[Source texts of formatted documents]
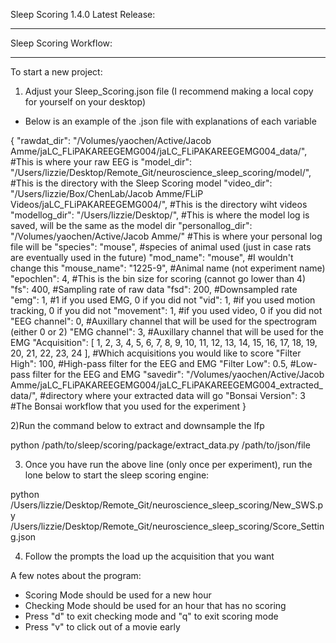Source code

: Sleep Scoring 1.4.0 Latest Release:
- - - - - - - - - - - - - - - - - - - - - - - - - - - - - - - - - - - - - - - - - - - -
Sleep Scoring Workflow:
- - - - - - - - - - - - - - - - - - - - - - - - - - - - - - - - - - - - - - - - - - - - - 
To start a new project:
1) Adjust your Sleep_Scoring.json file (I recommend making a local copy for yourself on your desktop)
- Below is an example of the .json file with explanations of each variable

{
  "rawdat_dir": "/Volumes/yaochen/Active/Jacob Amme/jaLC_FLiPAKAREEGEMG004/jaLC_FLiPAKAREEGEMG004_data/", #This is where your raw EEG is
  "model_dir": "/Users/lizzie/Desktop/Remote_Git/neuroscience_sleep_scoring/model/", #This is the directory with the Sleep Scoring model
  "video_dir": "/Users/lizzie/Box/ChenLab/Jacob Amme/FLiP Videos/jaLC_FLiPAKAREEGEMG004/", #This is the directory wiht videos
  "modellog_dir": "/Users/lizzie/Desktop/", #This is where the model log is saved, will be the same as the model dir
  "personallog_dir": "/Volumes/yaochen/Active/Jacob Amme/" #This is where your personal log file will be
  "species": "mouse", #species of animal used (just in case rats are eventually used in the future)
  "mod_name": "mouse", #I wouldn't change this
  "mouse_name": "1225-9", #Animal name (not experiment name)
  "epochlen": 4, #This is the bin size for scoring (cannot go lower than 4)
  "fs": 400, #Sampling rate of raw data
  "fsd": 200, #Downsampled rate
  "emg": 1, #1 if you used EMG, 0 if you did not
  "vid": 1, #if you used motion tracking, 0 if you did not
  "movement": 1, #if you used video, 0 if you did not
  "EEG channel": 0, #Auxillary channel that will be used for the spectrogram (either 0 or 2)
  "EMG channel": 3, #Auxillary channel that will be used for the EMG
  "Acquisition": [
    1,
    2,
    3,
    4,
    5,
    6,
    7,
    8,
    9,
    10,
    11,
    12,
    13,
    14,
    15,
    16,
    17,
    18,
    19,
    20,
    21,
    22,
    23,
    24
  ], #Which acquisitions you would like to score
  "Filter High": 100, #High-pass filter for the EEG and EMG 
  "Filter Low": 0.5, #Low-pass filter for the EEG and EMG 
  "savedir": "/Volumes/yaochen/Active/Jacob Amme/jaLC_FLiPAKAREEGEMG004/jaLC_FLiPAKAREEGEMG004_extracted_data/", #directory where your extracted data will go
  "Bonsai Version": 3 #The Bonsai workflow that you used for the experiment
}

2)Run the command below to extract and downsample the lfp

python /path/to/sleep/scoring/package/extract_data.py /path/to/json/file

3) Once you have run the above line (only once per experiment), run the lone below to start the sleep scoring engine:

python /Users/lizzie/Desktop/Remote_Git/neuroscience_sleep_scoring/New_SWS.py /Users/lizzie/Desktop/Remote_Git/neuroscience_sleep_scoring/Score_Setting.json

4) Follow the prompts the load up the acquisition that you want

A few notes about the program:
- Scoring Mode should be used for a new hour
- Checking Mode should be used for an hour that has no scoring
- Press "d" to exit checking mode and "q" to exit scoring mode
- Press "v" to click out of a movie early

_Directions_
Word for word, set down each record shown above, omitting the pictures.

_Answer to this task_
Source code

: Sleep Scoring 1.4.0 Latest Release:
- - - - - - - - - - - - - - - - - - - - - - - - - - - - - - - - - - - - - - - - - - - -
Sleep Scoring Workflow:
- - - - - - - - - - - - - - - - - - - - - - - - - - - - - - - - - - - - - - - - - - - - - 
To start a new project:
1) Adjust your Sleep_Scoring.json file (I recommend making a local copy for yourself on your desktop)
- Below is an example of the .json file with explanations of each variable

{
  "rawdat_dir": "/Volumes/yaochen/Active/Jacob Amme/jaLC_FLiPAKAREEGEMG004/jaLC_FLiPAKAREEGEMG004_data/", #This is where your raw EEG is
  "model_dir": "/Users/lizzie/Desktop/Remote_Git/neuroscience_sleep_scoring/model/", #This is the directory with the Sleep Scoring model
  "video_dir": "/Users/lizzie/Box/ChenLab/Jacob Amme/FLiP Videos/jaLC_FLiPAKAREEGEMG004/", #This is the directory wiht videos
  "modellog_dir": "/Users/lizzie/Desktop/", #This is where the model log is saved, will be the same as the model dir
  "personallog_dir": "/Volumes/yaochen/Active/Jacob Amme/" #This is where your personal log file will be
  "species": "mouse", #species of animal used (just in case rats are eventually used in the future)
  "mod_name": "mouse", #I wouldn't change this
  "mouse_name": "1225-9", #Animal name (not experiment name)
  "epochlen": 4, #This is the bin size for scoring (cannot go lower than 4)
  "fs": 400, #Sampling rate of raw data
  "fsd": 200, #Downsampled rate
  "emg": 1, #1 if you used EMG, 0 if you did not
  "vid": 1, #if you used motion tracking, 0 if you did not
  "movement": 1, #if you used video, 0 if you did not
  "EEG channel": 0, #Auxillary channel that will be used for the spectrogram (either 0 or 2)
  "EMG channel": 3, #Auxillary channel that will be used for the EMG
  "Acquisition": [
    1,
    2,
    3,
    4,
    5,
    6,
    7,
    8,
    9,
    10,
    11,
    12,
    13,
    14,
    15,
    16,
    17,
    18,
    19,
    20,
    21,
    22,
    23,
    24
  ], #Which acquisitions you would like to score
  "Filter High": 100, #High-pass filter for the EEG and EMG 
  "Filter Low": 0.5, #Low-pass filter for the EEG and EMG 
  "savedir": "/Volumes/yaochen/Active/Jacob Amme/jaLC_FLiPAKAREEGEMG004/jaLC_FLiPAKAREEGEMG004_extracted_data/", #directory where your extracted data will go
  "Bonsai Version": 3 #The Bonsai workflow that you used for the experiment
}

2)Run the command below to extract and downsample the lfp

python /path/to/sleep/scoring/package/extract_data.py /path/to/json/file

3) Once you have run the above line (only once per experiment), run the lone below to start the sleep scoring engine:

python /Users/lizzie/Desktop/Remote_Git/neuroscience_sleep_scoring/New_SWS.py /Users/lizzie/Desktop/Remote_Git/neuroscience_sleep_scoring/Score_Setting.json

4) Follow the prompts the load up the acquisition that you want

A few notes about the program:
- Scoring Mode should be used for a new hour
- Checking Mode should be used for an hour that has no scoring
- Press "d" to exit checking mode and "q" to exit scoring mode
- Press "v" to click out of a movie early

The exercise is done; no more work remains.